### EXERCISE DETAILS
For the entries below, print exactly the lines between the line holding "### **3. Testing Strategy**" and the line holding "- ✅ **Relacionamentos** configurados", inclusive, and nothing else.

### RECORDS PROVIDED
_ _ _ _ _

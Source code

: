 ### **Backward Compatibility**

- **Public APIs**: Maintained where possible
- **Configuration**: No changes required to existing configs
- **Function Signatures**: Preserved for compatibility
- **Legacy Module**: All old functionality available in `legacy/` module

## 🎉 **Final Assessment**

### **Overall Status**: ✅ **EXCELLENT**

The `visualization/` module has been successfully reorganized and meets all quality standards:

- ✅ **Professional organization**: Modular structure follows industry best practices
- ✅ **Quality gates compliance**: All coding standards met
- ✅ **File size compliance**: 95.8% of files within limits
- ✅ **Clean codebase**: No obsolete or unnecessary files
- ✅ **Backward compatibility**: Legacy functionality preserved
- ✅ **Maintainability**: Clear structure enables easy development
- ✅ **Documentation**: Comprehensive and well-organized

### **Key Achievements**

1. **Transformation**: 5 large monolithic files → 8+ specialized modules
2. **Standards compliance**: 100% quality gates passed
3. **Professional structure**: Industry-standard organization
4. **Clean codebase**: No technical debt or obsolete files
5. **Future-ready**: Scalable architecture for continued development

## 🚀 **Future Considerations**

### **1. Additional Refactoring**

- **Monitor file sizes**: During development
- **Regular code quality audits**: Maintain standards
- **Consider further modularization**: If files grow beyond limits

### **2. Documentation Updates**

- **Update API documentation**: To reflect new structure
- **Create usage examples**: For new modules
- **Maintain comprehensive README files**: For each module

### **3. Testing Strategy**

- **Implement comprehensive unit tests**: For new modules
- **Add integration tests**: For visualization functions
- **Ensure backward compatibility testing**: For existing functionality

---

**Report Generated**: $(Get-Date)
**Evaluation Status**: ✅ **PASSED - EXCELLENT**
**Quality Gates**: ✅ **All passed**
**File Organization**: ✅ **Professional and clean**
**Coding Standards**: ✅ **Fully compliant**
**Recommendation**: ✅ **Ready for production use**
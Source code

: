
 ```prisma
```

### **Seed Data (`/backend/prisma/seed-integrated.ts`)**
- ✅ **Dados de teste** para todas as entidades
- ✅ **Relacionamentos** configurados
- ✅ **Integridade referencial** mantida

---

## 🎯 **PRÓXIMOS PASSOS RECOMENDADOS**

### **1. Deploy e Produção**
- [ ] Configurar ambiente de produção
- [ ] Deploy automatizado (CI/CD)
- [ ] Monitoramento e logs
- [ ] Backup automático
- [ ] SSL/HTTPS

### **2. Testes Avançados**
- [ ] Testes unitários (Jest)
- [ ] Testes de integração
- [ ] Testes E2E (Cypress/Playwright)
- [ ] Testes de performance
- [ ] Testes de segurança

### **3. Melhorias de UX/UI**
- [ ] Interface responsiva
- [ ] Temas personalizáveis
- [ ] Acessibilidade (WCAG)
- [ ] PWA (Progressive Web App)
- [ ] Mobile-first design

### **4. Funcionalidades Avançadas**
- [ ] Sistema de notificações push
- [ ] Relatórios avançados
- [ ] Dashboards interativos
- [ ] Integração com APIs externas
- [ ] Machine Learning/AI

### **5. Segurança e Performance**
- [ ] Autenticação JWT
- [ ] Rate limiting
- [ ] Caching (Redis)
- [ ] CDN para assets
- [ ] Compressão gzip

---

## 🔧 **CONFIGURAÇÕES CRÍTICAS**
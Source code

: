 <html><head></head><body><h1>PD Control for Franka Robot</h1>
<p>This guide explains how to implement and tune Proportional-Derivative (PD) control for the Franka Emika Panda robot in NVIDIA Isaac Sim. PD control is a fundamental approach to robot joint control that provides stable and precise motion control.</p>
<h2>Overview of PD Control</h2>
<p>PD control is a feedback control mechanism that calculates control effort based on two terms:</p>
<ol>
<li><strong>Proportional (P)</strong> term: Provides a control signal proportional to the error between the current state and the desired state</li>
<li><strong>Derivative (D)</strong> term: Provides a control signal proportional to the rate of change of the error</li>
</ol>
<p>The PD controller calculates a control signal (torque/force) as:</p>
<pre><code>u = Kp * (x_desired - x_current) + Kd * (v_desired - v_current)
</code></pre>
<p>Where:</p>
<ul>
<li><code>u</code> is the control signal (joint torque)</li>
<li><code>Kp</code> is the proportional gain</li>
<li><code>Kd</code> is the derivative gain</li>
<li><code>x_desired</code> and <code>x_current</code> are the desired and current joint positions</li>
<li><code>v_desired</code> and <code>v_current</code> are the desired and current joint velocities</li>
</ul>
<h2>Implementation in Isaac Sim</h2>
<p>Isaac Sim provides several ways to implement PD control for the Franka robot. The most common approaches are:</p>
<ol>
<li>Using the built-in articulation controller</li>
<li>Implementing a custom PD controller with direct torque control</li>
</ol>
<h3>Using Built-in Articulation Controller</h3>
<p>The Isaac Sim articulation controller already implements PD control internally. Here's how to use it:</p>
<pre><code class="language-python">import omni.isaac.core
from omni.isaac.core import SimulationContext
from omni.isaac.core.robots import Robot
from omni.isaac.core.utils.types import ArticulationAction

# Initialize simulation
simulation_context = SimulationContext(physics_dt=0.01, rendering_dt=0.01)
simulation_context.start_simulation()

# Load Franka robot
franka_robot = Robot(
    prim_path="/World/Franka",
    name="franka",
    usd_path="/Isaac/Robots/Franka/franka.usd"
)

_ _ _ _ _

### WRITTEN SOLUTION
### **3. Testing Strategy**

- **Implement comprehensive unit tests**: For new modules
- **Add integration tests**: For visualization functions
- **Ensure backward compatibility testing**: For existing functionality

---

**Report Generated**: $(Get-Date)
**Evaluation Status**: ✅ **PASSED - EXCELLENT**
**Quality Gates**: ✅ **All passed**
**File Organization**: ✅ **Professional and clean**
**Coding Standards**: ✅ **Fully compliant**
**Recommendation**: ✅ **Ready for production use**
Source code

:
 ```prisma
```

### **Seed Data (`/backend/prisma/seed-integrated.ts`)**
- ✅ **Dados de teste** para todas as entidades
- ✅ **Relacionamentos** configurados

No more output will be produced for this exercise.